Ainsi, le budget du programme consacré à la culture, qui était de 294 millions d'euros pour la période 2000-2006, passerait à 408 millions d'euros pour la période 2007-2013, soit une augmentation de l'ordre de 40 %. Pour l'audiovisuel, l'augmentation serait de 65 %, avec un budget qui passerait de 638 millions d'euros à plus d'un milliard d'euros sur sept ans. Mais c'est surtout l'éducation qui verrait son budget considérablement augmenter, puisque celui-ci passerait d'environ 4 milliards à 13,5 milliards d'euros, soit une augmentation de 246 %.

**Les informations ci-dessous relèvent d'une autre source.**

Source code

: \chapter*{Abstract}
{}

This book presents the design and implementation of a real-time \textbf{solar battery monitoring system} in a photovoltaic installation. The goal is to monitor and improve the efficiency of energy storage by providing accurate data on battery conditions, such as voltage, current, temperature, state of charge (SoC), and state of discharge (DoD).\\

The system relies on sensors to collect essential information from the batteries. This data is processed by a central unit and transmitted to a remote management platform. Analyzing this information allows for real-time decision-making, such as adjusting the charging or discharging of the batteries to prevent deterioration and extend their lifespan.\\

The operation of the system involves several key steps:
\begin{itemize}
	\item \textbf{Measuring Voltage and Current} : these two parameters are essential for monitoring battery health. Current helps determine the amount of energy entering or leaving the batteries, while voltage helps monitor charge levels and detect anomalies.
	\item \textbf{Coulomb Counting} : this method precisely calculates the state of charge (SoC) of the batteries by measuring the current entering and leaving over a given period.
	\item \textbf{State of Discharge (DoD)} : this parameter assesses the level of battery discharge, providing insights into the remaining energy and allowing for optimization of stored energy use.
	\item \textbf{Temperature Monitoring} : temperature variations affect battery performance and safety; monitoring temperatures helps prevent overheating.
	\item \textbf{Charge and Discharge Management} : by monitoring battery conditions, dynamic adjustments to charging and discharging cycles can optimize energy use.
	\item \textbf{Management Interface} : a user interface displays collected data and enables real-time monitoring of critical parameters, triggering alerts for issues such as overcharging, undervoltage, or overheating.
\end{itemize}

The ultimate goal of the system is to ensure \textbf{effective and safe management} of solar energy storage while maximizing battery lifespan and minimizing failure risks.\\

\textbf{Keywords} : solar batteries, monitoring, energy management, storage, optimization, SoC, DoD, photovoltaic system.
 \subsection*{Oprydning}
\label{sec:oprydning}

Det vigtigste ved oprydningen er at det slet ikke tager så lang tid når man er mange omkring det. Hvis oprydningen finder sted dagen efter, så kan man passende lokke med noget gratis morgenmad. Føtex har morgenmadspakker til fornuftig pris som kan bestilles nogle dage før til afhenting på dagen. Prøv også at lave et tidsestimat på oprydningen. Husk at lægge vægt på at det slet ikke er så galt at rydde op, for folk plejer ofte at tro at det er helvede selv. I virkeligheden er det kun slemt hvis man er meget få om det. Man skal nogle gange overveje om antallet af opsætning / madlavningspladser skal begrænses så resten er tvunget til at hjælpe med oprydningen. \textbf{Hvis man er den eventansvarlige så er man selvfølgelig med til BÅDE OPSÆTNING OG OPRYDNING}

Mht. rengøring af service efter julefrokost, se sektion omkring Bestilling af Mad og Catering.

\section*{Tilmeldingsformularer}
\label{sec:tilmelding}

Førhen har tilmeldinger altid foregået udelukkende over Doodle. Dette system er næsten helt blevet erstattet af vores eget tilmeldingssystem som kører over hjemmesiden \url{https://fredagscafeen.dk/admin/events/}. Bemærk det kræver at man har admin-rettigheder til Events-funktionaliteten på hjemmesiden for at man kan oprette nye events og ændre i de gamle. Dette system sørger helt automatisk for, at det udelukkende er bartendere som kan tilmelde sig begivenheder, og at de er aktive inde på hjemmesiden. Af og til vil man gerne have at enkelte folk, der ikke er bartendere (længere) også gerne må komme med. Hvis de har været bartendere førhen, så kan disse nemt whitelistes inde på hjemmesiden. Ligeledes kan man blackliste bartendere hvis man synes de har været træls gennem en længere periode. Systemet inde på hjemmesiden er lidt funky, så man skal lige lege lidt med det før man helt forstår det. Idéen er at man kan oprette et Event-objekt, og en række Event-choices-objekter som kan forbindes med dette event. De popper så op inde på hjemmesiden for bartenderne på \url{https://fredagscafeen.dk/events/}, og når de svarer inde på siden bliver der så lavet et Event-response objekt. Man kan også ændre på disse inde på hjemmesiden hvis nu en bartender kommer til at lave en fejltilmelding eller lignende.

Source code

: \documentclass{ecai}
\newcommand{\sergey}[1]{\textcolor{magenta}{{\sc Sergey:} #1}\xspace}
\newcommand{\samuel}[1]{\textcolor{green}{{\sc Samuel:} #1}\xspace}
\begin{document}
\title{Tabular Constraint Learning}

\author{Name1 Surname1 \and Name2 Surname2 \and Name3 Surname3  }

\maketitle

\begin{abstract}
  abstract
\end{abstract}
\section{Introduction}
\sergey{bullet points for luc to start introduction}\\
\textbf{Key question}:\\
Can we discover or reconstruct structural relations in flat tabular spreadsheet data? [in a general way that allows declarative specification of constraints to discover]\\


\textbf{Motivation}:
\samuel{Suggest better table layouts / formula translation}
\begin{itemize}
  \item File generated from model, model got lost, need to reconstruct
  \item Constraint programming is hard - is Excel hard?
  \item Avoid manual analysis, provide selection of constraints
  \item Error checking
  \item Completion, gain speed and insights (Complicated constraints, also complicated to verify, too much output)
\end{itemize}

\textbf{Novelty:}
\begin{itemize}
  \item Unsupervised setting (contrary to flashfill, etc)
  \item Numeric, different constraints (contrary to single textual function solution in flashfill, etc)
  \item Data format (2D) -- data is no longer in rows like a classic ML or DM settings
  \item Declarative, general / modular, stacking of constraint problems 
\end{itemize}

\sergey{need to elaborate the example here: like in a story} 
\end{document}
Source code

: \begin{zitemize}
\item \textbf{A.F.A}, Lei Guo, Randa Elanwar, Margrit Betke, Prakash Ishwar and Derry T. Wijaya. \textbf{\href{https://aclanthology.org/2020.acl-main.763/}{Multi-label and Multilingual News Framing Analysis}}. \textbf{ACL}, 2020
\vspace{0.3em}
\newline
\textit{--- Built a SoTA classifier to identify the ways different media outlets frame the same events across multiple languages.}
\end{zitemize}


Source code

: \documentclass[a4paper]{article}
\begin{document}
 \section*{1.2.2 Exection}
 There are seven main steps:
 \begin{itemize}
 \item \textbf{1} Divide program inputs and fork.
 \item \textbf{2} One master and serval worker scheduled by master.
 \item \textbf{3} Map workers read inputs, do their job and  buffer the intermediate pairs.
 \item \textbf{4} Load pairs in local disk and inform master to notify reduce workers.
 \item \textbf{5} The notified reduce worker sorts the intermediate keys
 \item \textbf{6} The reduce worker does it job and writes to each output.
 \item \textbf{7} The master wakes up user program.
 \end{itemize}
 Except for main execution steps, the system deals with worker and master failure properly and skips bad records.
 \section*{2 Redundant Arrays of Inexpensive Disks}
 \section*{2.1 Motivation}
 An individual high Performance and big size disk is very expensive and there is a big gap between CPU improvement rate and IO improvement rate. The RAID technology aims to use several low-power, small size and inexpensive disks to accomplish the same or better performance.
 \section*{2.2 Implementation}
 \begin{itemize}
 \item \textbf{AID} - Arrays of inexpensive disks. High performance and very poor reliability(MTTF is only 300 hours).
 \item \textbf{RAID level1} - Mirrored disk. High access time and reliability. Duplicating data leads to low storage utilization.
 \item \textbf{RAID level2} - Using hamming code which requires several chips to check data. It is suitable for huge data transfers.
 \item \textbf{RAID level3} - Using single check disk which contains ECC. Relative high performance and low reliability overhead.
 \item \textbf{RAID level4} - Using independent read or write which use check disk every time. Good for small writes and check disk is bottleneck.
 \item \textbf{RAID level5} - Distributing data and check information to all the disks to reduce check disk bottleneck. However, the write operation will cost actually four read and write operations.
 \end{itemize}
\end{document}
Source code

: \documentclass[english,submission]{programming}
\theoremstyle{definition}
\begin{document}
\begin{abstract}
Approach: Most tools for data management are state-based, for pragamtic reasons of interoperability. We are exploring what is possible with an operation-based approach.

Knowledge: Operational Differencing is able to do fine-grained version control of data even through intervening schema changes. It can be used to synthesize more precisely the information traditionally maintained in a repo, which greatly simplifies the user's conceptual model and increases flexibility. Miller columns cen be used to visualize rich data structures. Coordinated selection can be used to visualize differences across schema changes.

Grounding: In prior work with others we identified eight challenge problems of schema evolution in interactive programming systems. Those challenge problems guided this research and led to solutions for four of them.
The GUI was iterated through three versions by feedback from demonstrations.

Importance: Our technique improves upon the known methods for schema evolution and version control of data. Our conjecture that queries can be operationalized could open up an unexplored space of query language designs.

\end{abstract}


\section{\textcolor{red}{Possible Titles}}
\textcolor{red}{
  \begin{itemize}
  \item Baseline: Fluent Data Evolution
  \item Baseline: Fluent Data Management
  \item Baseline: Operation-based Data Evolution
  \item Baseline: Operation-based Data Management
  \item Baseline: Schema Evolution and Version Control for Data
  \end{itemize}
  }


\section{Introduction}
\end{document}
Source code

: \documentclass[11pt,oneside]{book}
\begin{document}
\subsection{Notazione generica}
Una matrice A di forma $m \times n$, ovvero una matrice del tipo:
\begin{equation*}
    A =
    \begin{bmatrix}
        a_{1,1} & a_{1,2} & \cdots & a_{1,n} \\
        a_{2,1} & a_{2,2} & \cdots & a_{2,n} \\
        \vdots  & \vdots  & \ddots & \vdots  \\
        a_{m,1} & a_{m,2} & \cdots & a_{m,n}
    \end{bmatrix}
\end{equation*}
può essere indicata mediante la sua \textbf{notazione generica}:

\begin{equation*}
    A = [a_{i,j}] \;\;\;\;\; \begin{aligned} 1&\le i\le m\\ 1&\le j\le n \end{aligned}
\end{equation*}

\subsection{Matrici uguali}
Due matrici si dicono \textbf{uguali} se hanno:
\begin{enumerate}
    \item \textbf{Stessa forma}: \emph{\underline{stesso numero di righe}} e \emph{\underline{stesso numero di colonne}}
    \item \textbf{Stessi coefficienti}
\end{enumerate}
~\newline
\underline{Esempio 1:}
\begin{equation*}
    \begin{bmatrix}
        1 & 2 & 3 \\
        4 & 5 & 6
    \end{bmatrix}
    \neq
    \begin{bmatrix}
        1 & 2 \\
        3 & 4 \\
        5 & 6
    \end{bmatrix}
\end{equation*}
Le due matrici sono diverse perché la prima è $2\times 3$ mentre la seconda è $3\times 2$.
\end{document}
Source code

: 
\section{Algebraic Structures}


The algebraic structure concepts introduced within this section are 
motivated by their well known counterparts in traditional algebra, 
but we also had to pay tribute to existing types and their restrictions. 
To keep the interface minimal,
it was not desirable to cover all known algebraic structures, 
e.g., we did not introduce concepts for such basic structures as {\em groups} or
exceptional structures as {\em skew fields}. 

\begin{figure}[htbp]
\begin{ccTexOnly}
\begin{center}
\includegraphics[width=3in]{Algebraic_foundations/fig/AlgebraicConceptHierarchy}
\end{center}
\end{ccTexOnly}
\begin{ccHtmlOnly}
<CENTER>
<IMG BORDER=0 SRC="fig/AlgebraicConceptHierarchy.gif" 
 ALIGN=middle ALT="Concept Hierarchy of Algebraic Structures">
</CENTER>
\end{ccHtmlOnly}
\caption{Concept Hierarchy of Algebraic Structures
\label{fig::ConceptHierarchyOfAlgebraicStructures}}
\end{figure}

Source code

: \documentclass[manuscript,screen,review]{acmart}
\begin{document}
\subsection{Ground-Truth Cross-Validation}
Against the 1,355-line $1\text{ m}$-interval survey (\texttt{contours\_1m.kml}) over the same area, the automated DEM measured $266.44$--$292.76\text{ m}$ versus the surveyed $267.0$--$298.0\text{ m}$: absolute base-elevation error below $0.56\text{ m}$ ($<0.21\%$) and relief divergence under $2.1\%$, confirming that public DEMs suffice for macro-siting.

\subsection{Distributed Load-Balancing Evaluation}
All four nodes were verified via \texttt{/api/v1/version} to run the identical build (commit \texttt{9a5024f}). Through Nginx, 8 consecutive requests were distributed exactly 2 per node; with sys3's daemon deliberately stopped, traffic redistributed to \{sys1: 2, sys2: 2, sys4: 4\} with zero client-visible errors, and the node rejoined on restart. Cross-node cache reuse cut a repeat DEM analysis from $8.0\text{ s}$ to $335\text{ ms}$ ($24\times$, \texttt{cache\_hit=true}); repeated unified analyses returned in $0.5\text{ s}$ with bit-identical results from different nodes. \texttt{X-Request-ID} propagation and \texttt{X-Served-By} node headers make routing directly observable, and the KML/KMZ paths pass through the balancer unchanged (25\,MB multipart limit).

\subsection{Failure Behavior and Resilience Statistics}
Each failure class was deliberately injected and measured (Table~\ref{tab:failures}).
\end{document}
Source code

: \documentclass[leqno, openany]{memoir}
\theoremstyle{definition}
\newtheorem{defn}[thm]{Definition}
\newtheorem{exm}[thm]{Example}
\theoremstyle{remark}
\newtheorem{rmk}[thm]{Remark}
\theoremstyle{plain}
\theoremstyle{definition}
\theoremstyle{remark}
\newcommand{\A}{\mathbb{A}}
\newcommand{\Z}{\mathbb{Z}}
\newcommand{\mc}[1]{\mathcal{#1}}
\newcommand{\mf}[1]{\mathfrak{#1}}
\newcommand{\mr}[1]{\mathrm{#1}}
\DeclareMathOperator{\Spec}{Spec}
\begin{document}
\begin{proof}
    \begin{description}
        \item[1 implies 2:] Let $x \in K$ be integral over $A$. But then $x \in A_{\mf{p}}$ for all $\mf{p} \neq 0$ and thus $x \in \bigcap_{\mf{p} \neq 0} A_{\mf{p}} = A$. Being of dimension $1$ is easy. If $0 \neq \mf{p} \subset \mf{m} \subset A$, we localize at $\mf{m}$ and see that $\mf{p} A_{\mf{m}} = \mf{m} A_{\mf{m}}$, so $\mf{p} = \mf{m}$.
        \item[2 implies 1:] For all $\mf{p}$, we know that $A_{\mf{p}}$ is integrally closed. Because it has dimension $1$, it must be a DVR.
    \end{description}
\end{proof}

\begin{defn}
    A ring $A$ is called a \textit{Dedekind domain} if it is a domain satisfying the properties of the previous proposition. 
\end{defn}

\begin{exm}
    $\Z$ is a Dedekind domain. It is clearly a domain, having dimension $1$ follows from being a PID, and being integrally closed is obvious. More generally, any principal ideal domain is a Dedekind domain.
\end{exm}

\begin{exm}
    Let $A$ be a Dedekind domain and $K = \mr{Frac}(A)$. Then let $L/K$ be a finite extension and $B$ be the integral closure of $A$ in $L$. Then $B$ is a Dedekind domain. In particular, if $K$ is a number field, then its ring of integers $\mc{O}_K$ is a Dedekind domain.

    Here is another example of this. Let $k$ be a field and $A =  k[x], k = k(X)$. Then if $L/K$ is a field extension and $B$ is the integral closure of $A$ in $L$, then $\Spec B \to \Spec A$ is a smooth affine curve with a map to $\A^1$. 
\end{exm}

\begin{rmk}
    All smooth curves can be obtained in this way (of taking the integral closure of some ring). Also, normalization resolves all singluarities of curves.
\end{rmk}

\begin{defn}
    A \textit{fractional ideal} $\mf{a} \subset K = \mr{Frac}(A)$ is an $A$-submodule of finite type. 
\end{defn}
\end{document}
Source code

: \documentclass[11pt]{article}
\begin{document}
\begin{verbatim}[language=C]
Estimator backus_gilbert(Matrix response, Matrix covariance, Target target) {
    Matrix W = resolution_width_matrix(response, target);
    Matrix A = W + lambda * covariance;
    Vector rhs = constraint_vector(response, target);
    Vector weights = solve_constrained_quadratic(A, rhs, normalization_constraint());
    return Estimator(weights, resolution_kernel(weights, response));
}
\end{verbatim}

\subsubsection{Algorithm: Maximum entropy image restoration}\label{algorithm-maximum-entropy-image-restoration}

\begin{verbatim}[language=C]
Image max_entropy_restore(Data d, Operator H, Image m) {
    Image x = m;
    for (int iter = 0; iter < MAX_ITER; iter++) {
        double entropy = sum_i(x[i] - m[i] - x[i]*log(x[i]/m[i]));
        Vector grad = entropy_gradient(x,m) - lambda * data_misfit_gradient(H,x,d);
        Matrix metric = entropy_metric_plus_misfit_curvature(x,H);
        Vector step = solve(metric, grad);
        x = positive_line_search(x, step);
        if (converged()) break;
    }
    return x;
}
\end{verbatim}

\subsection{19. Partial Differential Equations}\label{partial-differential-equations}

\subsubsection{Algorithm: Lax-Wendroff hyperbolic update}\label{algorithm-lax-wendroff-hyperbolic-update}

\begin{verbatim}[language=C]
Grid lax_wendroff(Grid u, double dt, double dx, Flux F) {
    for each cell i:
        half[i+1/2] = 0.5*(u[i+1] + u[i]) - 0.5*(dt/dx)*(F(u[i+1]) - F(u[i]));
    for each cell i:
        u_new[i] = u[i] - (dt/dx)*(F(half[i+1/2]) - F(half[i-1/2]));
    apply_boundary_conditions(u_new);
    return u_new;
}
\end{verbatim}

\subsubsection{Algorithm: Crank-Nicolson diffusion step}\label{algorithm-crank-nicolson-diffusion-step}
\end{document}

La justification apportée par la Commission à cet accroissement du budget tient, d'une part, à l'augmentation du nombre de pays bénéficiaires depuis le dernier élargissement et, d'autre part, à l'importance de ces secteurs, en particulier de l'éducation, pour la mise en oeuvre de la stratégie de Lisbonne, visant à faire de l'Union européenne l'économie la plus compétitive et la plus dynamique du monde à l'horizon 2010. La Commission européenne fixe donc des objectifs ambitieux comme, par exemple, tripler le nombre d'étudiants bénéficiaires du programme Erasmus. A ce jour, près d'un million d'étudiants, soit environ 3 %, ont bénéficié de ce programme. La Commission européenne se fixe l'objectif d'atteindre un total de 3,7 millions d'étudiants d'ici 2010.

III - QUE PENSER DE CES INITIATIVES ?

Les discussions au sein du Conseil sur ces nouveaux programmes viennent seulement de débuter. De manière générale, les États membres ont plutôt réservé un bon accueil aux propositions de la Commission européenne, notamment le gouvernement français. On peut cependant craindre un clivage entre les « petits » et les « grands » États à propos de l'architecture de ces programmes. Ainsi, en matière audiovisuelle, plusieurs « petits » États ont réclamé plus de moyens pour le développement, voire l'introduction d'aides à la production. Cette tendance traduit le souci de ces « petits » États, qui sont aussi des « petits » producteurs, de chercher à soutenir en priorité leur production, y compris au niveau communautaire, quand les aides nationales demeurent insuffisantes. À l'inverse, les grands États, comme la France, ne sont pas favorables à l'introduction d'aides à la production, qui devraient selon elles, relever des politiques nationales.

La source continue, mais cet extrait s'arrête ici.